過去の記事内でも何度か書きましたが、Helixは液晶側に主要なパーツを搭載しているという構造上、液晶側の表面温度が上がりやすいです。


高負荷な状態が続いた場合のタブレット背面の表面温度

薄い液晶に発熱しやすいパーツを載せている以上、ある程度は仕方がないと思うのですが、高負荷な状態が続くとかなり熱くなるため、持ち方によっては「こんなに熱くなって大丈夫?」と思う事があります。(内部温度は若干高い程度で、通常のノートPCに比べて大幅に高いわけではないのですが)

用途的に、高負荷な状態が続くという事はあまりないかと思いますが、夏場などにタブレットの状態で負荷をかける作業を行う場合、熱さで不快に感じる事があるかもしれません。

ただ逆に、キーボードの表面温度が上がる事はないため、ノートPCスタイルでは快適に利用する事ができると思います。



あと、バッテリの取り外しができない点について。

これはHelixだけではなく、Ultrabookなどの薄型ノートなども同じようにバッテリの取り外しができないため、欠点と呼ぶようなものではありませんが、長く使う製品である事(価格的に考えて)を考えると、バッテリが手軽に交換できないというのは少し残念です。

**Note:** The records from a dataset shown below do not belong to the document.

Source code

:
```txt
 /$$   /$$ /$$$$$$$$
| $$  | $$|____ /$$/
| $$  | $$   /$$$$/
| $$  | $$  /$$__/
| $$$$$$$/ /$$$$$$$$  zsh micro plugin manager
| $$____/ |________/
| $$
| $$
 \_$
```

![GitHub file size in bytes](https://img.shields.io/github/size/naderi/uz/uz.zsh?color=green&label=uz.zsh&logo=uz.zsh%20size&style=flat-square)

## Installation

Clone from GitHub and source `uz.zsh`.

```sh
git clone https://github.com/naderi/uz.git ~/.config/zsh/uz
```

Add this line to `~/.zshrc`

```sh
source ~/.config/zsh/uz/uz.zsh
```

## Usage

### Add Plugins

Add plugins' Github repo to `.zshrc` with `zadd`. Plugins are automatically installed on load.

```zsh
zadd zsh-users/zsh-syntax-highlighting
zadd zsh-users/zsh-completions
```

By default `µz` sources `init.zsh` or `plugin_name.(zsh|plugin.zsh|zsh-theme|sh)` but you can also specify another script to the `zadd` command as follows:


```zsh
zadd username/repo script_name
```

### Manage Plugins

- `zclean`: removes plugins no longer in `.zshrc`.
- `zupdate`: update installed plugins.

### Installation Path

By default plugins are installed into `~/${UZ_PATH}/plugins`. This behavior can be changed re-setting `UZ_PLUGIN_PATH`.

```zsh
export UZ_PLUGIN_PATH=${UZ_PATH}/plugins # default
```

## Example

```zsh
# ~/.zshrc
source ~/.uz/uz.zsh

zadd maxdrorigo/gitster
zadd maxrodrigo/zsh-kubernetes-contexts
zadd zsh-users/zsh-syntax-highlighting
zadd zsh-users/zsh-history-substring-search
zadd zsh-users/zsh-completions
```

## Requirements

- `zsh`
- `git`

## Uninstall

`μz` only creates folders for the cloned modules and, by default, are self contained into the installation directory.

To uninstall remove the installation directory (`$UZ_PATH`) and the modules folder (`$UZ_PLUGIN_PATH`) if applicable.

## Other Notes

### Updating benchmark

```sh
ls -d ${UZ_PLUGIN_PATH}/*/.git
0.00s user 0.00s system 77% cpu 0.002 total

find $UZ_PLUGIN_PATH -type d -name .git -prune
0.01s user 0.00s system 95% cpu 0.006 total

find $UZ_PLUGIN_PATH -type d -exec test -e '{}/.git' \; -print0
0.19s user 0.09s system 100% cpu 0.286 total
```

キーボードドックの底面。タブレット側もキーボードドック側も、バッテリは内蔵式

長く使っているとバッテリが劣化していき、電力の持ちが悪くなりますが、その際にバッテリのみを買いなおすという事ができませんし、予備バッテリを持ち歩くという事もできません。

ノートPCモードの状態ではバッテリは9時間近く持ちますので(実測で)、バッテリを取り外せないという事で特に困る事はないと思いますが、できれば着脱式になっているとより利便性が向上したのではと思います。




以上となります。

ThinkPad Helixは携帯性・パフォーマンス・堅牢性・操作性など、ノートPCとしてあって欲しい要素を多数兼ね備えた使いやすいモデルです。

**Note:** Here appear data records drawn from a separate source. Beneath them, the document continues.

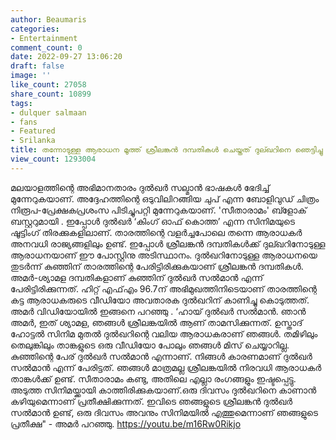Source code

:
 ```yaml
---
author: Beaumaris
categories:
- Entertainment
comment_count: 0
date: 2022-09-27 13:06:20
draft: false
image: ''
like_count: 27058
share_count: 10899
tags:
- dulquer salmaan
- fans
- Featured
- Srilanka
title: തന്നോടുള്ള ആരാധന മൂത്ത് ശ്രീലങ്കൻ ദമ്പതികൾ ചെയ്തത് ദുല്ഖറിനെ ഞെട്ടിച്ചു
view_count: 1293004
---
```


മലയാളത്തിന്റെ അഭിമാനതാരം ദുൽഖർ സല്മാൻ ഭാഷകൾ ഭേദിച്ച് മുന്നേറുകയാണ്. അദ്ദേഹത്തിന്റെ ഒടുവിലിറങ്ങിയ ചുപ് എന്ന ബോളിവുഡ് ചിത്രം നിരൂപ-പ്രേക്ഷകപ്രശംസ പിടിച്ചുപറ്റി മുന്നേറുകയാണ്. 'സീതാരാമം' ബ്ളോക് ബസ്റ്ററുമായി . ഇപ്പോൾ ദുൽഖർ ‘കിംഗ് ഓഫ് കൊത്ത’ എന്ന സിനിമയുടെ ഷൂട്ടിംഗ് തിരക്കുകളിലാണ്. താരത്തിന്റെ വളർച്ചപോലെ തന്നെ ആരാധകർ അനവധി രാജ്യങ്ങളിലും ഉണ്ട്. ഇപ്പോൾ ശ്രീലങ്കൻ ദമ്പതികൾക്ക് ദുല്ഖറിനോടുള്ള ആരാധനയാണ് ഈ പോസ്റ്റിനു അടിസ്ഥാനം. ദുല്‍ഖറിനോടുള്ള ആരാധനയെ തുടര്‍ന്ന് കുഞ്ഞിന് താരത്തിന്റെ പേരിട്ടിരിക്കുകയാണ് ശ്രീലങ്കൻ ദമ്പതികൾ. അമര്‍-ശ്യാമള ദമ്പതികളാണ് കുഞ്ഞിന് ദുല്‍ഖര്‍ സല്‍മാന്‍ എന്ന് പേരിട്ടിരിക്കുന്നത്. ഹിറ്റ് എഫ്എം 96.7ന് അഭിമുഖത്തിനിടെയാണ് താരത്തിന്റെ കട്ട ആരാധകരുടെ വീഡിയോ അവതാരക ദുല്‍ഖറിന് കാണിച്ചു കൊടുത്തത്. അമർ വിഡിയോയിൽ ഇങ്ങനെ പറഞ്ഞു . ‘ഹായ് ദുല്‍ഖര്‍ സല്‍മാന്‍. ഞാന്‍ അമര്‍, ഇത് ശ്യാമള, ഞങ്ങള്‍ ശ്രീലങ്കയില്‍ ആണ് താമസിക്കുന്നത്. ഉസ്താദ് ഹോട്ടല്‍ സിനിമ മുതല്‍ ദുല്‍ഖറിന്റെ വലിയ ആരാധകരാണ് ഞങ്ങൾ. തമിഴിലും തെലുങ്കിലും താങ്കളുടെ ഒരു വീഡിയോ പോലും ഞങ്ങൾ മിസ് ചെയ്യാറില്ല. കുഞ്ഞിന്റെ പേര് ദുല്‍ഖര്‍ സല്‍മാന്‍ എന്നാണ്. നിങ്ങള്‍ കാരണമാണ് ദുല്‍ഖര്‍ സല്‍മാന്‍ എന്ന് പേരിട്ടത്. ഞങ്ങള്‍ മാത്രമല്ല ശ്രീലങ്കയില്‍ നിരവധി ആരാധകര്‍ താങ്കൾക്ക് ഉണ്ട്. സീതാരാമം കണ്ടു, അതിലെ എല്ലാ രംഗങ്ങളും ഇഷ്ടപ്പെട്ടു. അടുത്ത സിനിമയ്ക്കായി കാത്തിരിക്കുകയാണ്.ഒരു ദിവസം ദുല്‍ഖറിനെ കാണാന്‍ കഴിയുമെന്നാണ് പ്രതീക്ഷിക്കുന്നത്. ഇവിടെ ഞങ്ങളുടെ ശ്രീലങ്കന്‍ ദുല്‍ഖര്‍ സല്‍മാന്‍ ഉണ്ട്, ഒരു ദിവസം അവനും സിനിമയില്‍ എത്തുമെന്നാണ് ഞങ്ങളുടെ പ്രതീക്ഷ" - അമര്‍ പറഞ്ഞു. https://youtu.be/m16Rw0Rikjo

タブレットとして使用した場合、持ち方によっては表面の熱さが気になる事がありましたが、それ以外は特に気になる部分もなく、購入ユーザーの満足度は高いのではと思われます。

ノートPCの状態でも携帯に適さない重量ではないため、普段はタブレットで携帯し、入力作業が多くなる場合にはノートPCモードで携帯・・などという具合に、その日の予定によってタブレットとノートPCを使い分けると便利です。

なお、途中にも書きましたが、Helixにはデジタイザーペンに対応した液晶とそうでない液晶が用意されており、デジタイザーペンに対応させたい場合、カスタマイズで対応の液晶を選択する必要があります。

デジタイザーペンに非対応の液晶を選択した場合、後から専用ペンを用意したとしても、ペンによる入力を行う事ができませんので、デジタイザーペンを利用されたい方は、購入時の選択をお間違いのないようご注意ください。